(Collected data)
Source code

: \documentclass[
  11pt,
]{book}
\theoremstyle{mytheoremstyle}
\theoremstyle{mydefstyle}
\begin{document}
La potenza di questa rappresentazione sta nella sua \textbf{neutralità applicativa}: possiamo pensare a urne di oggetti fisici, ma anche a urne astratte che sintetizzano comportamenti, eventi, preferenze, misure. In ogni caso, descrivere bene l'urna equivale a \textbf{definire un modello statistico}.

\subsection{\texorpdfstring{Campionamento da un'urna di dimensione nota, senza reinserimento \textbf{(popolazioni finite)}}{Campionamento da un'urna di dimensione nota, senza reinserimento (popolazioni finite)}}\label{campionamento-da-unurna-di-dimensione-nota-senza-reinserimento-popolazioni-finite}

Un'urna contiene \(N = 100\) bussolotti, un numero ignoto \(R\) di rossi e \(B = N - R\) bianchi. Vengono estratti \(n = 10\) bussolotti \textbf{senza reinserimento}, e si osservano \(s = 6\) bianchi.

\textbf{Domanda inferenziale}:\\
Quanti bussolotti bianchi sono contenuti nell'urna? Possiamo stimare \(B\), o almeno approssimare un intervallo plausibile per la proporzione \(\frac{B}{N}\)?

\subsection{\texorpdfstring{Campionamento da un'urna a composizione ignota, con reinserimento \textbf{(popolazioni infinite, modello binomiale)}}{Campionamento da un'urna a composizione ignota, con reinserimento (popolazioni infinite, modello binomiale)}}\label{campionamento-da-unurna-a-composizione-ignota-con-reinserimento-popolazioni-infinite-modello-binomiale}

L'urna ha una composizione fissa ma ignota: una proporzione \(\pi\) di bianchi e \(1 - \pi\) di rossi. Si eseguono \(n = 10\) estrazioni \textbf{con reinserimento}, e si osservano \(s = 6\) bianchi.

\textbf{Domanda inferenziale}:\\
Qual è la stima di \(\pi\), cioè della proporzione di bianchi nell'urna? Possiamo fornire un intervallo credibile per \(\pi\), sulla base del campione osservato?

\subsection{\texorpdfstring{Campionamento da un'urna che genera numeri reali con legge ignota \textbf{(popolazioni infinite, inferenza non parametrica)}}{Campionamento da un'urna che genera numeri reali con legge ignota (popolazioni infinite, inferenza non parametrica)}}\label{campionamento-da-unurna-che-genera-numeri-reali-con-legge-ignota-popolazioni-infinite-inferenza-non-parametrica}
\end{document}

Description of the task. Exactly as written, transcribe every line shown above.

Result.
Source code

: \documentclass[
  11pt,
]{book}
\theoremstyle{mytheoremstyle}
\theoremstyle{mydefstyle}
\begin{document}
La potenza di questa rappresentazione sta nella sua \textbf{neutralità applicativa}: possiamo pensare a urne di oggetti fisici, ma anche a urne astratte che sintetizzano comportamenti, eventi, preferenze, misure. In ogni caso, descrivere bene l'urna equivale a \textbf{definire un modello statistico}.

\subsection{\texorpdfstring{Campionamento da un'urna di dimensione nota, senza reinserimento \textbf{(popolazioni finite)}}{Campionamento da un'urna di dimensione nota, senza reinserimento (popolazioni finite)}}\label{campionamento-da-unurna-di-dimensione-nota-senza-reinserimento-popolazioni-finite}

Un'urna contiene \(N = 100\) bussolotti, un numero ignoto \(R\) di rossi e \(B = N - R\) bianchi. Vengono estratti \(n = 10\) bussolotti \textbf{senza reinserimento}, e si osservano \(s = 6\) bianchi.

\textbf{Domanda inferenziale}:\\
Quanti bussolotti bianchi sono contenuti nell'urna? Possiamo stimare \(B\), o almeno approssimare un intervallo plausibile per la proporzione \(\frac{B}{N}\)?

\subsection{\texorpdfstring{Campionamento da un'urna a composizione ignota, con reinserimento \textbf{(popolazioni infinite, modello binomiale)}}{Campionamento da un'urna a composizione ignota, con reinserimento (popolazioni infinite, modello binomiale)}}\label{campionamento-da-unurna-a-composizione-ignota-con-reinserimento-popolazioni-infinite-modello-binomiale}

L'urna ha una composizione fissa ma ignota: una proporzione \(\pi\) di bianchi e \(1 - \pi\) di rossi. Si eseguono \(n = 10\) estrazioni \textbf{con reinserimento}, e si osservano \(s = 6\) bianchi.

\textbf{Domanda inferenziale}:\\
Qual è la stima di \(\pi\), cioè della proporzione di bianchi nell'urna? Possiamo fornire un intervallo credibile per \(\pi\), sulla base del campione osservato?

\subsection{\texorpdfstring{Campionamento da un'urna che genera numeri reali con legge ignota \textbf{(popolazioni infinite, inferenza non parametrica)}}{Campionamento da un'urna che genera numeri reali con legge ignota (popolazioni infinite, inferenza non parametrica)}}\label{campionamento-da-unurna-che-genera-numeri-reali-con-legge-ignota-popolazioni-infinite-inferenza-non-parametrica}
\end{document}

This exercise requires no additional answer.